Peking: Tür für Gespräche steht offen
Derweil signalisieren die Chinesen, dass sie im Zollstreit die Tür für Verhandlungen nach wie vor offen halten. Gespräche seien weiterhin der bevorzugte Weg für die Regierung in Peking, "aber dazu gehören immer zwei", machte der chinesische Botschafter in den USA, Cui Tiankai, nach einem Treffen mit dem amtierenden US-Außenminister John Sullivan deutlich. "Wir werden sehen, wie sich die USA verhalten."

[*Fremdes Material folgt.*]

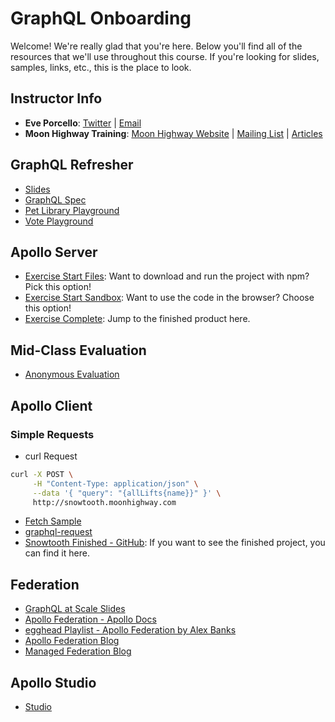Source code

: # GraphQL Onboarding

Welcome! We're really glad that you're here. Below you'll find all of the resources that we'll use throughout this course. If you're looking for slides, samples, links, etc., this is the place to look.

## Instructor Info

- **Eve Porcello**: [Twitter](https://twitter.com/eveporcello) | [Email](mailto:eve@moonhighway.com)
- **Moon Highway Training**: [Moon Highway Website](https://www.moonhighway.com) | [Mailing List](http://bit.ly/moonhighway) | [Articles](https://www.moonhighway.com/articles)

## GraphQL Refresher

- [Slides](https://slides.com/moonhighway/graphql-apollo/)
- [GraphQL Spec](https://spec.graphql.org)
- [Pet Library Playground](https://pet-library.moonhighway.com)
- [Vote Playground](http://vote.moonhighway.com)

## Apollo Server

- [Exercise Start Files](https://github.com/graphqlworkshop/snowtooth-api): Want to download and run the project with npm? Pick this option!
- [Exercise Start Sandbox](https://codesandbox.io/s/lucid-gareth-xdrc9): Want to use the code in the browser? Choose this option!
- [Exercise Complete](https://github.com/graphqlworkshop/snowtooth-api/tree/complete): Jump to the finished product here.

## Mid-Class Evaluation

- [Anonymous Evaluation](https://forms.gle/Pt9ycq3keKUiABxz7)

## Apollo Client

### Simple Requests

- curl Request

```sh
curl -X POST \
     -H "Content-Type: application/json" \
     --data '{ "query": "{allLifts{name}}" }' \
     http://snowtooth.moonhighway.com
```

- [Fetch Sample](https://codesandbox.io/s/n3jro0o4n0)
- [graphql-request](https://codesandbox.io/s/4qzq5z2vz0)
- [Snowtooth Finished - GitHub](https://github.com/graphqlworkshop/snowtooth-ui/tree/complete): If you want to see the finished project, you can find it here.

## Federation

- [GraphQL at Scale Slides](https://slides.com/moonhighway/scale-cube/)
- [Apollo Federation - Apollo Docs](https://www.apollographql.com/docs/apollo-server/federation/introduction/)
- [egghead Playlist - Apollo Federation by Alex Banks](https://egghead.io/playlists/getting-started-with-apollo-federation-60ad0165)
- [Apollo Federation Blog](https://blog.apollographql.com/apollo-federation-f260cf525d21)
- [Managed Federation Blog](https://blog.apollographql.com/announcing-managed-federation-265c9f0bc88e)

## Apollo Studio

- [Studio](https://studio.apollographql.com)
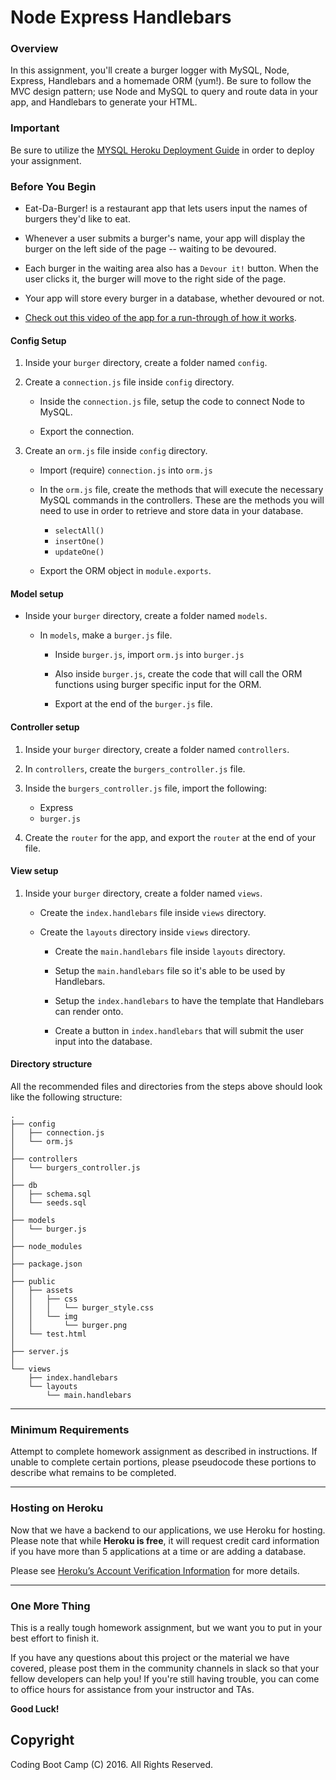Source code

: # Node Express Handlebars

### Overview

In this assignment, you'll create a burger logger with MySQL, Node, Express, Handlebars and a homemade ORM (yum!). Be sure to follow the MVC design pattern; use Node and MySQL to query and route data in your app, and Handlebars to generate your HTML.


### Important

Be sure to utilize the [MYSQL Heroku Deployment Guide](../Supplemental/MySQLHerokuDeploymentProcess.pdf) in order to deploy your assignment.

### Before You Begin

* Eat-Da-Burger! is a restaurant app that lets users input the names of burgers they'd like to eat.

* Whenever a user submits a burger's name, your app will display the burger on the left side of the page -- waiting to be devoured.

* Each burger in the waiting area also has a `Devour it!` button. When the user clicks it, the burger will move to the right side of the page.

* Your app will store every burger in a database, whether devoured or not.

* [Check out this video of the app for a run-through of how it works](burger_demo.mp4).

<!--## Instructions-->

<!--#### App Setup-->

<!--1. Create a GitHub repo called `burger` and clone it to your computer.-->

<!--2. Make a package.json file by running `npm init` from the command line.-->

<!--3. Install the Express npm package: `npm install express --save`.-->

<!--4. Create a server.js file.-->

<!--5. Install the Handlebars npm package: `npm install express-handlebars --save`.-->

<!--6. Install the method-override npm package: `npm install method-override --save`.-->

<!--7. Install the body-parser npm package: `npm install body-parser --save`.-->

<!--8. Install MySQL npm package: `npm install mysql --save`.-->

<!--9. Require the following npm packages inside of the server.js file:-->
<!--   * express-->
<!--   * method-override-->
<!--   * body-parser-->

<!--#### DB Setup-->

<!--1. Inside your `burger` directory, create a folder named `db`.-->

<!--2. In the `db` folder, create a file named `schema.sql`. Write SQL queries this file that do the following:-->

<!--   * Create the `burgers_db`.-->
<!--   * Switch to or use the `burgers_db`.-->
<!--   * Create a `burgers` table with these fields:-->
<!--     * **id**: an auto incrementing int that serves as the primary key.-->
<!--     * **burger_name**: a string.-->
<!--     * **devoured**: a boolean.-->
<!--     * **date**: a TIMESTAMP.-->

<!--3. Still in the `db` folder, create a `seeds.sql` file. In this file, write insert queries to populate the `burgers` table with at least three entries.-->

<!--4. Run the `schema.sql` and `seeds.sql` files into the mysql server from the command line-->

<!--5. Now you're going to run these SQL files.-->

<!--   * Make sure you're in the `db` folder of your app.-->

<!--   * Start MySQL command line tool and login: `mysql -u root -p`.-->

<!--   * With the `mysql>` command line tool running, enter the command `source schema.sql`. This will run your schema file and all of the queries in it -- in other words, you'll be creating your database.-->

<!--   * Now insert the entries you defined in `seeds.sql` by running the file: `source seeds.sql`.-->

<!--   * Close out of the MySQL command line tool: `exit`.-->

#### Config Setup

1. Inside your `burger` directory, create a folder named `config`.

2. Create a `connection.js` file inside `config` directory.

   * Inside the `connection.js` file, setup the code to connect Node to MySQL.

   * Export the connection.

3. Create an `orm.js` file inside `config` directory.

   * Import (require) `connection.js` into `orm.js`

   * In the `orm.js` file, create the methods that will execute the necessary MySQL commands in the controllers. These are the methods you will need to use in order to retrieve and store data in your database.

     * `selectAll()`
     * `insertOne()`
     * `updateOne()`

   * Export the ORM object in `module.exports`.

#### Model setup

* Inside your `burger` directory, create a folder named `models`.

  * In `models`, make a `burger.js` file.

    * Inside `burger.js`, import `orm.js` into `burger.js`

    * Also inside `burger.js`, create the code that will call the ORM functions using burger specific input for the ORM.

    * Export at the end of the `burger.js` file.

#### Controller setup

1. Inside your `burger` directory, create a folder named `controllers`.

2. In `controllers`, create the `burgers_controller.js` file.

3. Inside the `burgers_controller.js` file, import the following:

   * Express
   * `burger.js`

4. Create the `router` for the app, and export the `router` at the end of your file.

#### View setup

1. Inside your `burger` directory, create a folder named `views`.

   * Create the `index.handlebars` file inside `views` directory.

   * Create the `layouts` directory inside `views` directory.

     * Create the `main.handlebars` file inside `layouts` directory.

     * Setup the `main.handlebars` file so it's able to be used by Handlebars.

     * Setup the `index.handlebars` to have the template that Handlebars can render onto.

     * Create a button in `index.handlebars` that will submit the user input into the database.

#### Directory structure

All the recommended files and directories from the steps above should look like the following structure:

```
.
├── config
│   ├── connection.js
│   └── orm.js
│
├── controllers
│   └── burgers_controller.js
│
├── db
│   ├── schema.sql
│   └── seeds.sql
│
├── models
│   └── burger.js
│
├── node_modules
│
├── package.json
│
├── public
│   ├── assets
│   │   ├── css
│   │   │   └── burger_style.css
│   │   └── img
│   │       └── burger.png
│   └── test.html
│
├── server.js
│
└── views
    ├── index.handlebars
    └── layouts
        └── main.handlebars
```

- - -

### Minimum Requirements

Attempt to complete homework assignment as described in instructions. If unable to complete certain portions, please pseudocode these portions to describe what remains to be completed.

- - -

### Hosting on Heroku

Now that we have a backend to our applications, we use Heroku for hosting. Please note that while **Heroku is free**, it will request credit card information if you have more than 5 applications at a time or are adding a database.

Please see [Heroku’s Account Verification Information](https://devcenter.heroku.com/articles/account-verification) for more details.

- - -

### One More Thing

This is a really tough homework assignment, but we want you to put in your best effort to finish it.

If you have any questions about this project or the material we have covered, please post them in the community channels in slack so that your fellow developers can help you! If you're still having trouble, you can come to office hours for assistance from your instructor and TAs.



**Good Luck!**

## Copyright

Coding Boot Camp (C) 2016. All Rights Reserved.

US-Präsident Donald Trumps Wirtschaftsberater Larry Kudlow hatte zuvor erklärt, dass die geplanten Extrazölle auf chinesische Produkte Teil einer Verhandlungsstrategie sein könnten. Es gehe um Gespräche, in denen alle Werkzeuge genutzt würden. In einem Interview des Wirtschaftssenders Fox Business Network meinte er zudem, die angekündigten Strafzölle der USA und Chinas seien nur erste Vorschläge. "Ich bezweifele, dass es in den kommenden Monaten konkrete Schritte gibt." In Washington blieb allerdings offen, ob Gespräche auf hoher Ebene geplant sind.
Das Weiße Haus hatte Sonderzölle in Höhe von 25 Prozent auf 1300 chinesische Produkte etwa aus den Bereichen Industrie, Technologie beziehungsweise Verkehr angekündigt. Die Führung in Peking erklärte daraufhin, man plane Abgaben in der gleichen Höhe etwa auf Sojabohnen, Rindfleisch, Autos und Produkte der Chemie- und Flugzeugindustrie aus den USA.